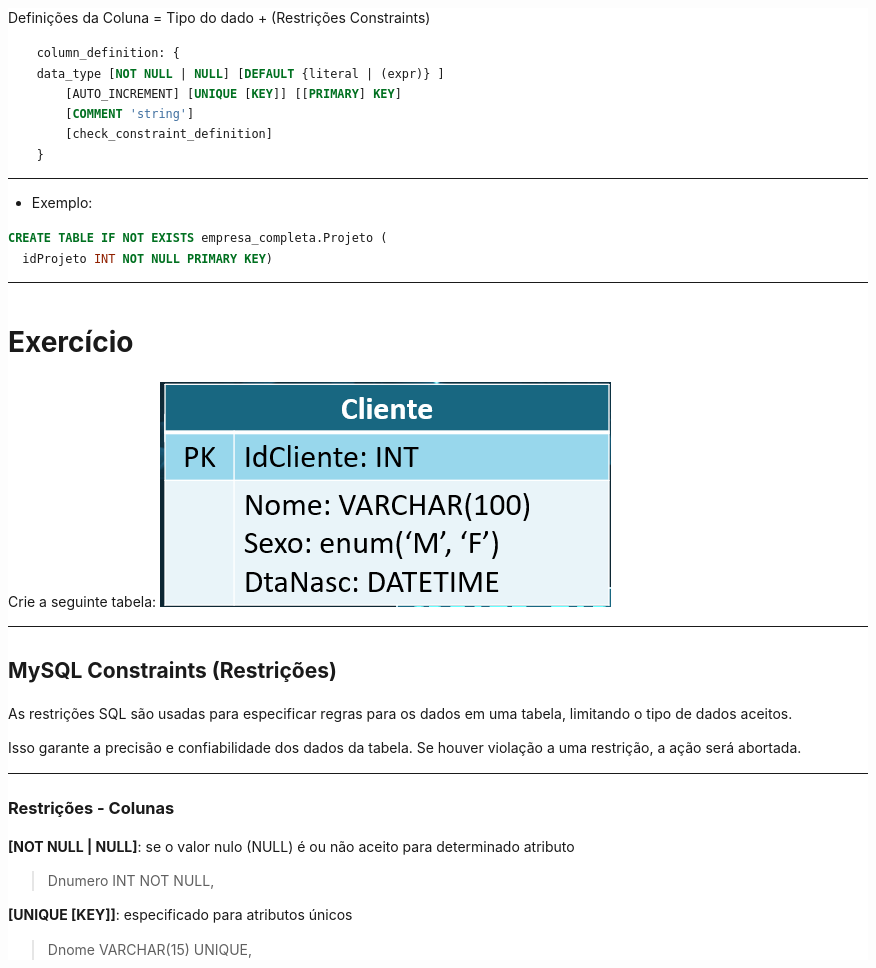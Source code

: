 Definições da Coluna = Tipo do dado + (Restrições Constraints)
```SQL
    column_definition: {
    data_type [NOT NULL | NULL] [DEFAULT {literal | (expr)} ]
        [AUTO_INCREMENT] [UNIQUE [KEY]] [[PRIMARY] KEY]
        [COMMENT 'string']
        [check_constraint_definition]
    }
```

---
* Exemplo:
```SQL
CREATE TABLE IF NOT EXISTS empresa_completa.Projeto (
  idProjeto INT NOT NULL PRIMARY KEY)
```

---
# Exercício
Crie a seguinte tabela:
![bg right:40% width:400px](image-4.png)


---
## MySQL Constraints (Restrições)
As restrições SQL são usadas para especificar regras para os dados em uma tabela, limitando o tipo de dados aceitos. 

Isso garante a precisão e confiabilidade dos dados da tabela. Se houver violação a uma restrição, a ação será abortada.

---
### Restrições - Colunas
**[NOT NULL | NULL]**: se o valor nulo (NULL) é ou não aceito para determinado atributo
> Dnumero INT NOT NULL,

**[UNIQUE [KEY]]**: especificado para atributos únicos
> Dnome VARCHAR(15) UNIQUE,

++++++

> [TASK DETAILS]:
Full transcription of the material, exact in every line, without images.

> [ANSWER BOX]:
Source code

: Definições da Coluna = Tipo do dado + (Restrições Constraints)
```SQL
    column_definition: {
    data_type [NOT NULL | NULL] [DEFAULT {literal | (expr)} ]
        [AUTO_INCREMENT] [UNIQUE [KEY]] [[PRIMARY] KEY]
        [COMMENT 'string']
        [check_constraint_definition]
    }
```

---
* Exemplo:
```SQL
CREATE TABLE IF NOT EXISTS empresa_completa.Projeto (
  idProjeto INT NOT NULL PRIMARY KEY)
```

---
# Exercício
Crie a seguinte tabela:
![bg right:40% width:400px](image-4.png)


---
## MySQL Constraints (Restrições)
As restrições SQL são usadas para especificar regras para os dados em uma tabela, limitando o tipo de dados aceitos. 

Isso garante a precisão e confiabilidade dos dados da tabela. Se houver violação a uma restrição, a ação será abortada.

---
### Restrições - Colunas
**[NOT NULL | NULL]**: se o valor nulo (NULL) é ou não aceito para determinado atributo
> Dnumero INT NOT NULL,

**[UNIQUE [KEY]]**: especificado para atributos únicos
> Dnome VARCHAR(15) UNIQUE,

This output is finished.